The more that comes out about the elections, the more it is clear that they exposed a raging war in the ruling class over political ascendancy and property, with relatively minor differences on other matters exaggerated. The second point is that the right-wing bloc behind Ahmadinejad has tended to use anti-imperialist rhetoric to justify the most naked transfer of wealth from the public sphere to capital, particularly to more influential players in the bazaari class and state-affiliated capitalists. They shake their fists at Washington just as they're about to go further toward neoliberalism than even the IMF proposed. And they justify it by referring to the need to break the sanctions imposed by Washington. This policy is obviously designed not to enrich the poor or sustain them in the long term, or strengthen their bargaining power as workers, but specifically to reduce their long-term wealth and purchasing power by redirecting a larger portion of socially produced wealth to a specific sector of the capitalist class.As ever, lenin's been very sensible about the events in Iran, allowing his own analysis to unfold over time (with posts here, here, here, here, here, and here), while also allowing for various conflicting posts from Yoshie (for example, here and here), which has enabled some very interesting discussions to unfold at Lenin's Tomb. I have also appreciated posts from Richard Estes at American Leftist, here and here. In addition, he has again reminded me that I should be reading Angry Arab, As'ad Abukhalil's blog, more regularly.
I highlight these posts in particular because I've been suspicious of the rush to judgment, the rush to interpret these events in terms reduced to our debased sense of political process and our woeful understanding of the history of the region, along with all of our cultural biases about Iran. I am not very knowledgeable about Iran. I do know something about what the British and Americans have done in Iran, from the overthrow of Mossadegh in 1953 to meddling in the Iranian revolution of the 1970s, from the Iran-Iraq War to Iran-Contra. I know a lot of facts about these things, which I could string along as some sort of semi-coherent narrative about American imperialism and capitalist accumulation in the post-WWII era. Most of what I know about these things is cobbled together from books like Edward Said's Covering Islam, William Blum's Killing Hope and Rogue State, Tariq Ali's The Clash of Fundamentalisms, and Mahmood Mamdami's Good Muslim, Bad Muslim, not to mention various Noam Chomsky titles read over the years. But I don't know anything about Iran, about Iranians, the actual people, and I'm not likely to become well-versed enough to write well on the topic.
For this reason, I appreciated another recent lenin post ("The pitfalls of premature eloquence") in which he decried this rush to judgment, the tendency towards "instapunditry":
The dilemma faced by commentators of all kinds, not just bloggers, on the Iranian protests can be summarised by a single, annoying portmanteau word: instapunditry.

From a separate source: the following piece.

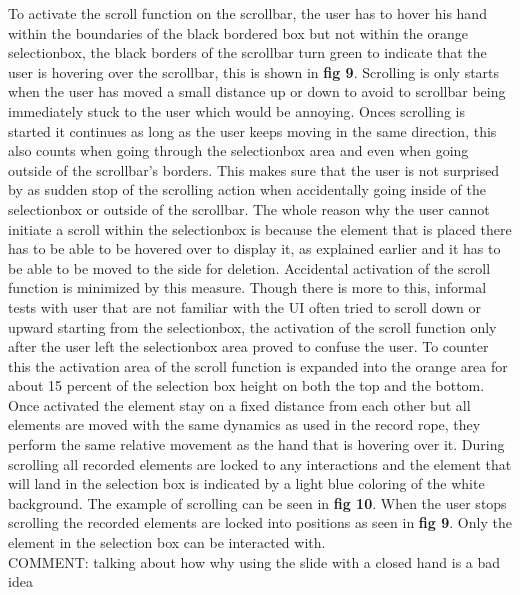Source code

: To activate the scroll function on the scrollbar, the user has to hover his hand within the boundaries of the black bordered box but not within the orange selectionbox, the black borders of the scrollbar turn green to indicate that the user is hovering over the scrollbar, this is shown in \textbf{ fig 9}. Scrolling is only starts when the user has moved a small distance up or down to avoid to scrollbar being immediately stuck to the user which would be annoying. Onces scrolling is started it continues as long as the user keeps moving in the same direction, this also counts when going through the selectionbox area and even when going outside of the scrollbar's borders. This makes sure that the user is not surprised by as sudden stop of the scrolling action when accidentally going inside of the selectionbox or outside of the scrollbar. The whole reason why the user cannot initiate a scroll within the selectionbox is because the element that is placed there has to be able to be hovered over to display it, as explained earlier and it has to be able to be moved to the side for deletion. Accidental activation of the scroll function is minimized by this measure. Though there is more to this, informal tests with user that are not familiar with the UI often tried to scroll down or upward starting from the selectionbox, the activation of the scroll function only after the user left the selectionbox area proved to confuse the user. To counter this the activation area of the scroll function is expanded into the orange area for about 15 percent of the selection box height on both the top and the bottom. Once activated the element stay on a fixed distance from each other but all elements are moved with the same dynamics as used in the record rope, they perform the same relative movement as the hand that is hovering over it. During scrolling all recorded elements are locked to any interactions and the element that will land in the selection box is indicated by a light blue coloring of the white background. The example of scrolling can be seen in \textbf{ fig 10}. When the user stops scrolling the recorded elements are locked into positions as seen in \textbf{ fig 9}. Only the element in the selection box can be interacted with.\\

{\large COMMENT: talking about how why using the slide with a closed hand is a bad idea} \\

The pressure to take a view prematurely in such a situation can only produce a series of stock responses, either based on CNN filtered news, or speculation from various samizdat-style websites, or material provided by the Iranian media itself. And after all, while these protests had precedent in previous student and workers rebellions, the sheer scale of upheaval had no precedent in the entire history of Islamic Republic. How to relate to that?My own time constraints aside, this is exactly why I have previously not written about the protests in Iran (and, frankly, why I generally avoid writing about unfolding current events as they happen, except insofar as they seem directly related to something specific I may be reading--for example, the financial meltdown happening as I'm reading Marx or Harvey or whomever).
It has been possible to be both eloquent and consistent only [by] relying on an analysis made for a different situation that seems to fit.
In any event, lack of sufficient knowledge to form my own coherent analysis does not prevent me from noticing that something has been going on. It may not be quite the clear-cut conflict favored in the liberal press (or, certainly, the conservative press), but still, as lenin puts it:
anyone on the left who doesn't see an emancipatory dimension in the protests is politically defunct. The bloodless lack of enthusiasm for what is manifestly a democratic movement in some of the commentary reflects not anti-imperialist sensibilities so much as political timidity. The key here is universality: these protesters are no different from those who have been beaten or killed in Genoa, in London, in LA, in Athens, and everywhere that the state is challenged by a democratic movement and responds in this way. Their case for solidarity is not diminished by the fact that they live in a society that has been threatened by imperialism.So it goes without saying, though here I am somewhat belatedly saying it, that I stand in solidarity with the people of Iran. Indeed where previously this blog has taken time to argue against the facile demonization of Ahmadinejad, it has been precisely because this (ongoing) characterization of him in the American press and by American political leaders lays the groundwork for a potential attack on Iran, which of course threatens not Ahmadinejad at all, but the lives of those very people protesting (a point made well two weeks ago by Glenn Greenwald, link via both Andrew Seal and Aaron Bady; the latter, incidentally, also has written a thoughtful post on Iran and non-violent action).
Finally, to close this scattershot entry, this statement of solidarity (link first seen at Lenin's Tomb) from the Venezuelan Revolutionary Marxist Current is well worth reading--it contrasts the current events in Iran with the Bolivarian Revolution, while also offering some useful history about the Iranian Revolution itself and the counter-revolution that has been the Islamic Republic.